If you can not have a team of 3 or more students for the project, you can post on Moodle forum to find
project partners. If you are still unable to form a team, you can fill in this form. You can start preparing
your project proposal as soon as you have assembled your team. (Find your teammates early!)
Topics: You will choose a paper from ACL{2022, 2021}, EMNLP{2021}, and NAACL{2022, 2021} (main
and findings). You can browse all papers in proceedings on https://aclanthology.org/. You can find
sample papers in Section 2.2 (not exhaustive!). Here are some tips for paper choosing:
• You should find the problem tackled in the paper interesting.
• You should be able to access the data you will need to reproduce the paper’s experiments.
• In many cases, the authors may have made code available; this may be a blessing or a curse. You
should definitely peruse a paper’s codebase before deciding on that paper.
• Your project should not focus on new pretraining techniques for language models. Such experiments are too large-scale to feasibly execute even if you have access to significant other compute
resources.
• Fine-tuning BERT-Base on a dataset can often be done effectively with more limited resources but
will still typically require GPUs. If BERT-Base is still too big for your GPU resources, you can use
distillBERT or a similar small pre-trained model.
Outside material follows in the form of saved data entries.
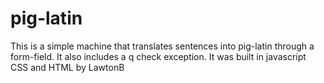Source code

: # pig-latin

This is a simple machine that translates sentences into pig-latin through a form-field. It also includes a q check exception. 
It was built in javascript CSS and HTML by LawtonB

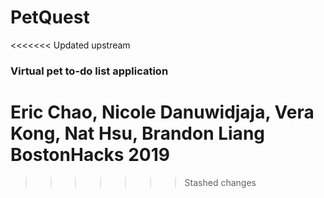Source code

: # PetQuest
<<<<<<< Updated upstream
### Virtual pet to-do list application

Eric Chao, Nicole Danuwidjaja, Vera Kong, Nat Hsu, Brandon Liang
BostonHacks 2019
=======

>>>>>>> Stashed changes
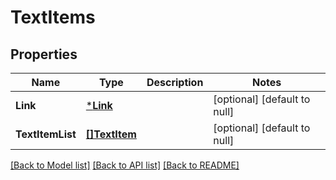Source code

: # TextItems

## Properties
Name | Type | Description | Notes
------------ | ------------- | ------------- | -------------
**Link** | [***Link**](Link.md) |  | [optional] [default to null]
**TextItemList** | [**[]TextItem**](TextItem.md) |  | [optional] [default to null]

[[Back to Model list]](../README.md#documentation-for-models) [[Back to API list]](../README.md#documentation-for-api-endpoints) [[Back to README]](../README.md)



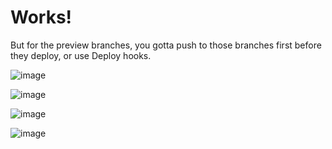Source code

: # Works!
But for the preview branches, you gotta push to those branches first before they deploy, or use Deploy hooks.

![image](https://github.com/user-attachments/assets/6d34bd70-e1dd-42ea-8391-fad5f94b7687)

![image](https://github.com/user-attachments/assets/94d8de00-ba0a-49f1-95d8-e27dff0a13bc)

![image](https://github.com/user-attachments/assets/d445d56d-a70f-4dd6-986c-91ce46d58dc4)

![image](https://github.com/user-attachments/assets/443d0c1e-6aaa-4dd9-9aa5-f170b01b6de2)
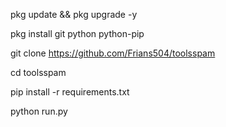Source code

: pkg update && pkg upgrade -y

pkg install git python python-pip

git clone https://github.com/Frians504/toolsspam

cd toolsspam

pip install -r requirements.txt

python run.py
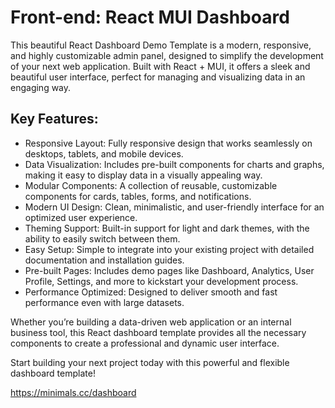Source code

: # Front-end: React MUI Dashboard
This beautiful React Dashboard Demo Template is a modern, responsive, and highly customizable admin panel, designed to simplify the development of your next web application. Built with React + MUI, it offers a sleek and beautiful user interface, perfect for managing and visualizing data in an engaging way.

## Key Features:
- Responsive Layout: Fully responsive design that works seamlessly on desktops, tablets, and mobile devices.
- Data Visualization: Includes pre-built components for charts and graphs, making it easy to display data in a visually appealing way.
- Modular Components: A collection of reusable, customizable components for cards, tables, forms, and notifications.
- Modern UI Design: Clean, minimalistic, and user-friendly interface for an optimized user experience.
- Theming Support: Built-in support for light and dark themes, with the ability to easily switch between them.
- Easy Setup: Simple to integrate into your existing project with detailed documentation and installation guides.
- Pre-built Pages: Includes demo pages like Dashboard, Analytics, User Profile, Settings, and more to kickstart your development process.
- Performance Optimized: Designed to deliver smooth and fast performance even with large datasets.

Whether you’re building a data-driven web application or an internal business tool, this React dashboard template provides all the necessary components to create a professional and dynamic user interface.

Start building your next project today with this powerful and flexible dashboard template!

https://minimals.cc/dashboard
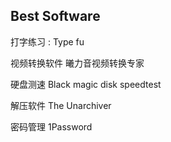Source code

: ## Best Software

打字练习  : Type fu

视频转换软件  曦力音视频转换专家

硬盘测速  Black magic disk speedtest

解压软件   The Unarchiver

密码管理   1Password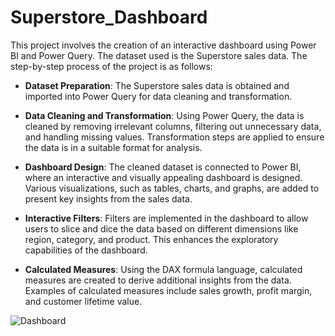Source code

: # Superstore_Dashboard
This project involves the creation of an interactive dashboard using Power BI and Power Query. The dataset used is the Superstore sales data. The step-by-step process of the project is as follows:

- **Dataset Preparation**: The Superstore sales data is obtained and imported into Power Query for data cleaning and transformation.

- **Data Cleaning and Transformation**: Using Power Query, the data is cleaned by removing irrelevant columns, filtering out unnecessary data, and handling missing values. Transformation steps are applied to ensure the data is in a suitable format for analysis.

- **Dashboard Design**: The cleaned dataset is connected to Power BI, where an interactive and visually appealing dashboard is designed. Various visualizations, such as tables, charts, and graphs, are added to present key insights from the sales data.

- **Interactive Filters**: Filters are implemented in the dashboard to allow users to slice and dice the data based on different dimensions like region, category, and product. This enhances the exploratory capabilities of the dashboard.

- **Calculated Measures**: Using the DAX formula language, calculated measures are created to derive additional insights from the data. Examples of calculated measures include sales growth, profit margin, and customer lifetime value.

<p align="left"> <img src="https://drive.google.com/uc?export=download&id=1V7ghC9WLyD8XKEywSVhddncW-cHCYLif" alt="Dashboard" /> </p>
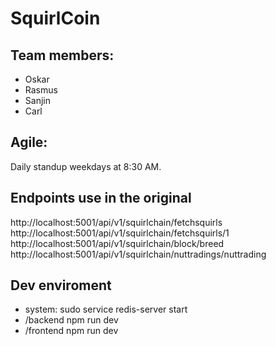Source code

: # SquirlCoin

## Team members:

- Oskar
- Rasmus
- Sanjin
- Carl

## Agile:

Daily standup weekdays at 8:30 AM.

## Endpoints use in the original

http://localhost:5001/api/v1/squirlchain/fetchsquirls
http://localhost:5001/api/v1/squirlchain/fetchsquirls/1
http://localhost:5001/api/v1/squirlchain/block/breed
http://localhost:5001/api/v1/squirlchain/nuttradings/nuttrading

## Dev enviroment

- system: sudo service redis-server start
- /backend npm run dev
- /frontend npm run dev
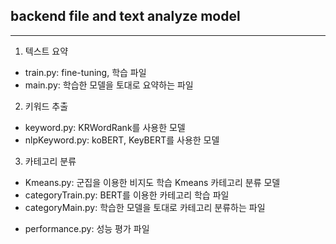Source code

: ## backend file and text analyze model
--------

1. 텍스트 요약
- train.py: fine-tuning, 학습 파일
- main.py: 학습한 모델을 토대로 요약하는 파일

2. 키워드 추출
- keyword.py: KRWordRank를 사용한 모델
- nlpKeyword.py: koBERT, KeyBERT를 사용한 모델

3. 카테고리 분류
- Kmeans.py: 군집을 이용한 비지도 학습 Kmeans 카테고리 분류 모델
- categoryTrain.py: BERT를 이용한 카테고리 학습 파일
- categoryMain.py: 학습한 모델을 토대로 카테고리 분류하는 파일

* performance.py: 성능 평가 파일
• The tasks of machine translation and summarization usually rely on training on particularly large
datasets. There are good projects you can do in these domains, but you may wish to focus on lowresource settings or more traditional models, as large-scale neural approaches won’t be feasible to
explore unless you have access to significant GPU resources.
1 Deliverables
1.1 Project proposal (5%)
You will need to submit a 1-2 page final project proposal. The proposal should outline the following:
• Names, school mail, and UID of all team members
1Many designs and materials from CSE517@UW, COS484@Princeton, CS388@UTAustin, and CS-4650@Gatech with special
thanks!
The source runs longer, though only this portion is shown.